La grande distribution se réorganise en super-centrales d’achat européennes

Vaste réorganisation pour Intermarché, Auchan et Casino, départ de Coopérative U d'une centrale européenne : la mutualisation des achats par les supermarchés, faite au nom du moindre coût, est impopulaire auprès de nombreux fournisseurs et de certains responsables politiques.

Qu’est-ce que Aura Retail, l’alliance entre Intermarché, Auchan et Casino ?

Les Mousquetaires/Intermarché, Auchan et Casino ont officialisé le 23 septembre leur alliance hors norme dans les achats, pour une durée de dix ans et nommée « Aura Retail ». Respectivement 3e, 5e et 7e distributeurs alimentaires en France, ils vont mutualiser leurs forces d'achat au sein d'une kyrielle de sociétés, dont deux basées hors de France.

Concrètement, deux centrales d'achat de denrées alimentaires (des biscuits aux yaourts en passant par les sodas par exemple) seront basées à Massy (Essonne) et pilotées par le plus gros des trois distributeurs, Intermarché. Une centrale d'achat de denrées non-alimentaires (du textile par exemple) sera basée à Villeneuve-d'Ascq (Nord) et pilotée par Auchan. Deux centrales vendant des services aux grands fournisseurs agroalimentaires ou industriels comme Coca-Cola, Mondelez ou L'Oréal par exemple, vont également être implantées à Bruxelles pour l'alimentaire et au Luxembourg pour le non-alimentaire.

Dernier point dans cet écheveau : Intermarché et Auchan ont annoncé dans un second communiqué lundi soir que cette entité nouvellement créée allait rejoindre deux puissantes centrales européennes rassemblant des concurrents distributeurs européens, Epic et Everest. C'était auparavant le 4e distributeur français, Coopérative U, qui faisait partie de ces deux centrales, mais le média spécialisé LSA a indiqué samedi qu'il l'avait quitté. Ce que l'enseigne n'a pas souhaité commenter.

Quels sont les objectifs d’Aura Retail ?

L'objectif de l'ensemble est de « négocier les meilleures conditions tarifaires auprès des plus puissants industriels multinationaux », dixit Auchan et Intermarché, qui assurent que cela permettrait « aux consommateurs de bénéficier de prix plus avantageux ». Les enseignes parlent aussi d'opérer « des synergies à l'achat », sans précision sur un éventuel impact sur l'emploi. Premier syndicat au sein d'Auchan, la CFTC a récemment précisé qu'il n'y avait « pas de pertes d'emplois annoncées » mais que « plusieurs inquiétudes subsistent ». Le leader du secteur E.Leclerc dispose lui aussi d'une centrale à l'étranger, Eurelec, partagée avec l'allemand Rewe. Elle vise « non pas à détourner une loi, mais à avoir le poids suffisant » face aux multinationales, avait expliqué fin septembre 2023 à l'Assemblée nationale Philippe Michaud, coprésident du groupement.
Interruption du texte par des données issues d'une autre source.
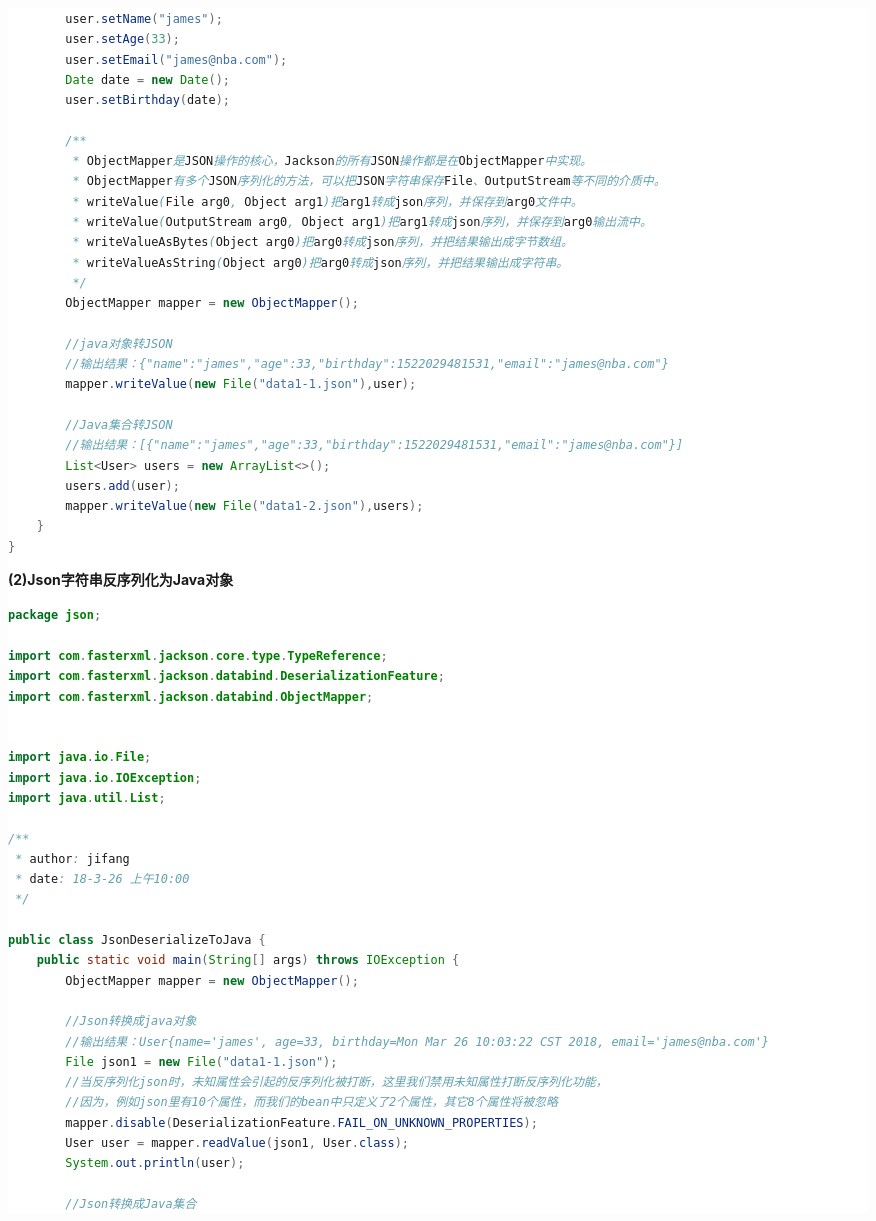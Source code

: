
 ```java
        user.setName("james");
        user.setAge(33);
        user.setEmail("james@nba.com");
        Date date = new Date();
        user.setBirthday(date);

        /**
         * ObjectMapper是JSON操作的核心，Jackson的所有JSON操作都是在ObjectMapper中实现。
         * ObjectMapper有多个JSON序列化的方法，可以把JSON字符串保存File、OutputStream等不同的介质中。
         * writeValue(File arg0, Object arg1)把arg1转成json序列，并保存到arg0文件中。
         * writeValue(OutputStream arg0, Object arg1)把arg1转成json序列，并保存到arg0输出流中。
         * writeValueAsBytes(Object arg0)把arg0转成json序列，并把结果输出成字节数组。
         * writeValueAsString(Object arg0)把arg0转成json序列，并把结果输出成字符串。
         */
        ObjectMapper mapper = new ObjectMapper();

        //java对象转JSON
        //输出结果：{"name":"james","age":33,"birthday":1522029481531,"email":"james@nba.com"}
        mapper.writeValue(new File("data1-1.json"),user);

        //Java集合转JSON
        //输出结果：[{"name":"james","age":33,"birthday":1522029481531,"email":"james@nba.com"}]
        List<User> users = new ArrayList<>();
        users.add(user);
        mapper.writeValue(new File("data1-2.json"),users);
    }
}

```
**(2)Json字符串反序列化为Java对象**
```java
package json;

import com.fasterxml.jackson.core.type.TypeReference;
import com.fasterxml.jackson.databind.DeserializationFeature;
import com.fasterxml.jackson.databind.ObjectMapper;


import java.io.File;
import java.io.IOException;
import java.util.List;

/**
 * author: jifang
 * date: 18-3-26 上午10:00
 */

public class JsonDeserializeToJava {
    public static void main(String[] args) throws IOException {
        ObjectMapper mapper = new ObjectMapper();

        //Json转换成java对象
        //输出结果：User{name='james', age=33, birthday=Mon Mar 26 10:03:22 CST 2018, email='james@nba.com'}
        File json1 = new File("data1-1.json");
        //当反序列化json时，未知属性会引起的反序列化被打断，这里我们禁用未知属性打断反序列化功能，
        //因为，例如json里有10个属性，而我们的bean中只定义了2个属性，其它8个属性将被忽略
        mapper.disable(DeserializationFeature.FAIL_ON_UNKNOWN_PROPERTIES);
        User user = mapper.readValue(json1, User.class);
        System.out.println(user);

        //Json转换成Java集合
```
Ces centrales sont toutefois soupçonnées de permettre de s'affranchir des lois nationales, notamment la loi française. Eurelec a d'ailleurs été sanctionnée en août d'une amende de 38 millions d'euros par la Répression des fraudes (DGCCRF) pour avoir dépassé la date limite des négociations commerciales avec 62 de ses fournisseurs.

En avril, le patron de Coopérative U Dominique Schelcher plaidait : « on peut aussi respecter les éléments d'Egalim » sur la rémunération des agriculteurs « au niveau européen ». Il indiquait que « la Commission européenne en la matière [était] très ouverte, en disant que ces centrales [étaient] bonnes pour le pouvoir d'achat des Européens ».

Qu’en pensent les agro-industriels ?

Lors de la crise agricole en début d'année, les centrales d'achat et de services ont toutefois été pointées du doigt par des syndicats agricoles et par des responsables politiques, jusqu'au plus haut niveau de l'État. Emmanuel Macron avait ainsi estimé qu'il fallait s'assurer qu'il n'y ait pas « au niveau de l'Europe un contournement » des règles « par les grandes centrales d'achat européennes ».

L'une des principales organisations représentant les agro-industriels, l'Association nationale des industries alimentaires (Ania), a fustigé mardi des distributeurs qui « créent ou rejoignent des centrales d'achat européennes pour contourner allègrement la loi française ».

Faute de mesures, « le problème des centrales d'achat internationales, qui organisent le contournement de la loi française, ne concernera plus uniquement les grandes entreprises, mais s'étendra d'ici peu aux ETI et aux PME », entreprises de plus petite taille, a estimé le président de l'organisation, Jean-François Loiseau.